Relational Database Shredder (RDB Shredder for short) is a Spark job allowing you to split (shred) Snowplow enriched events, produced by Spark Enrich into separate enrities. RDB Shredder makes use of the scala-common-enrich project to load enriched events.

You will typically run the RDB Shredder jar as part of an EMR jobflow, started by EmrEtlRunner. It is designed to be used downstream of Spark Enrich and upstream of RDB Loader.

RDB Shredder has two primary tasks:

  1. Shred enriched event into atomic-events TSV and associated JSONs
  2. Make event_ids for all events unique

2. Usage

RDB Shredder need to be used as an EMR step submitted by EmrEtlRunner, which exactly knows what arguments need to be passed. In classic batch pipeline there's no need to know about any RDB Shredder internals, everything should be handled by EmrEtlRunner.

In case one wants to submit RDB Shredder step manually, it accepts following arguments:

  • --input-folder <path> S3 or HDFS path with enriched TSV data. Required
  • --output-folder <path> S3 or HDFS path to output shredded data. Required
  • --bad-folder <path> S3 or HDFS path to output data that failed processing. Required
  • --iglu-config <resolver.json> accepts full base64-encoded Iglu Resolver JSON configuration. Used to validate Storage Target JSON config. Required
  • --duplicate-storage-config <config.json> base64-encoded JSON file, providing a configuration for event manifest table. Optional
  • --processing-manifest-table <name> processing manifest DynamoDB table name. Optional
  • --item-id <id> in case processing manifest is used, this option provides an id for processed item. Optional and usable only with processing manifest

3. Shredding

Snowplow enriched event is a 131-column TSV file, produced by Spark Enrich. Each line contains all information about a specific event, including its id, timestamps, custom and derived contexts and much more.

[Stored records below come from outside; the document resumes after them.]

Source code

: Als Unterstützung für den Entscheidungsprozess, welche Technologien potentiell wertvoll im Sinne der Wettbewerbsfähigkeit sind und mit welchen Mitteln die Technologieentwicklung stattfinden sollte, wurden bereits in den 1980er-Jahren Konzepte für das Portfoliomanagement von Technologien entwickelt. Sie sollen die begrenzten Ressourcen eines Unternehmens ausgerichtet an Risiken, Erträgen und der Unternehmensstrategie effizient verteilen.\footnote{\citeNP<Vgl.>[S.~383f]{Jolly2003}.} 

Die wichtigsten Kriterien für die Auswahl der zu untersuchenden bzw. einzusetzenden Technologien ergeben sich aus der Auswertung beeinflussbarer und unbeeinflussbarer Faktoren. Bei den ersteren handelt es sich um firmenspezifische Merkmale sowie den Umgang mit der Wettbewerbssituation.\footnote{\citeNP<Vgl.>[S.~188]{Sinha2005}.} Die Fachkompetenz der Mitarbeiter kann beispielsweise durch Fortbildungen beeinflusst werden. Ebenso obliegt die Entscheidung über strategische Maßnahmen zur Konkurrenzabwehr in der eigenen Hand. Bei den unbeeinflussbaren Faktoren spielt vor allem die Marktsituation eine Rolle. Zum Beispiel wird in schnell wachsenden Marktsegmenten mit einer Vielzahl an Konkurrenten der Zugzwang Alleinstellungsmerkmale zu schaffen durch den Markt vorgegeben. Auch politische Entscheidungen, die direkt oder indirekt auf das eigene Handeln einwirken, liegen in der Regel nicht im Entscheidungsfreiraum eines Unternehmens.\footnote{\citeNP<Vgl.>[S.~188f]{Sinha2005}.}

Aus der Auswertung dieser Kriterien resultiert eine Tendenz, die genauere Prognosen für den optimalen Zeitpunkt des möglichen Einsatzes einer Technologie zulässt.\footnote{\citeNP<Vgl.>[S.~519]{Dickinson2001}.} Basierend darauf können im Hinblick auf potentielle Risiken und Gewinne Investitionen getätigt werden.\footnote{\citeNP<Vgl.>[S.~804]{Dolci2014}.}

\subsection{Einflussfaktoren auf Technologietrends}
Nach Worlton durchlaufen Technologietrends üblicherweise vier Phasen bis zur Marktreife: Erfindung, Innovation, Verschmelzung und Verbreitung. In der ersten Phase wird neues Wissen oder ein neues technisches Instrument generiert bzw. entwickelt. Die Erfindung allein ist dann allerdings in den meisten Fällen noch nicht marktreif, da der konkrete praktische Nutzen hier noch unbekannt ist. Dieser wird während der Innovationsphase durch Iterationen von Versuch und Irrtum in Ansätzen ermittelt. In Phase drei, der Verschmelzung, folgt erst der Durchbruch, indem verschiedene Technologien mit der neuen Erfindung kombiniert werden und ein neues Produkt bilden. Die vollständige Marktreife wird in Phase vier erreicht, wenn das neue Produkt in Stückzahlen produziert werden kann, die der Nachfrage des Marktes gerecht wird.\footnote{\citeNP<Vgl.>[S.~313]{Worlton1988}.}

Shredding is the process of splitting the EnrichedEvent TSVs into the following parts:

  1. Atomic events. a TSV line very similar to EnrichedEvent but not contining JSON fields (contexts, derived_contexts and unstruct_event). The results will be stored in a path similar to shredded/good/run=2016-11-26-21-48-42/atomic-events/part-00000 and will be available to load via RDB Loader or directly via Redshift COPY.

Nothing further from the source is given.